**EXERCISE OBJECTIVE**. Copy the entries without a single change. Pictures should be dropped.

Collected data entries:
-=-=-
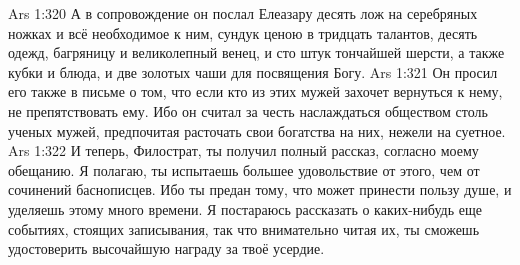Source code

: \vs Ars 1:320
А в сопровождение он послал Елеазару десять лож на серебряных ножках и всё необходимое к ним, сундук ценою в тридцать талантов, десять одежд, багряницу и великолепный венец, и сто штук тончайшей шерсти, а также кубки и блюда, и две золотых чаши для посвящения Богу.
\vs Ars 1:321
Он просил его также в письме о том, что если кто из этих мужей захочет вернуться к нему, не препятствовать ему. Ибо он считал за честь наслаждаться обществом столь ученых мужей, предпочитая расточать свои богатства на них, нежели на суетное.
\vs Ars 1:322
И теперь, Филострат, ты получил полный рассказ, согласно моему обещанию. Я полагаю, ты испытаешь большее удовольствие от этого, чем от сочинений баснописцев. Ибо ты предан тому, что может принести пользу душе, и уделяешь этому много времени. Я постараюсь рассказать о каких-нибудь еще событиях, стоящих записывания, так что внимательно читая их, ты сможешь удостоверить высочайшую награду за твоё усердие.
-=-=-
**SOLUTION FOR THIS TASK**.
Source code

: \vs Ars 1:320
А в сопровождение он послал Елеазару десять лож на серебряных ножках и всё необходимое к ним, сундук ценою в тридцать талантов, десять одежд, багряницу и великолепный венец, и сто штук тончайшей шерсти, а также кубки и блюда, и две золотых чаши для посвящения Богу.
\vs Ars 1:321
Он просил его также в письме о том, что если кто из этих мужей захочет вернуться к нему, не препятствовать ему. Ибо он считал за честь наслаждаться обществом столь ученых мужей, предпочитая расточать свои богатства на них, нежели на суетное.
\vs Ars 1:322
И теперь, Филострат, ты получил полный рассказ, согласно моему обещанию. Я полагаю, ты испытаешь большее удовольствие от этого, чем от сочинений баснописцев. Ибо ты предан тому, что может принести пользу душе, и уделяешь этому много времени. Я постараюсь рассказать о каких-нибудь еще событиях, стоящих записывания, так что внимательно читая их, ты сможешь удостоверить высочайшую награду за твоё усердие.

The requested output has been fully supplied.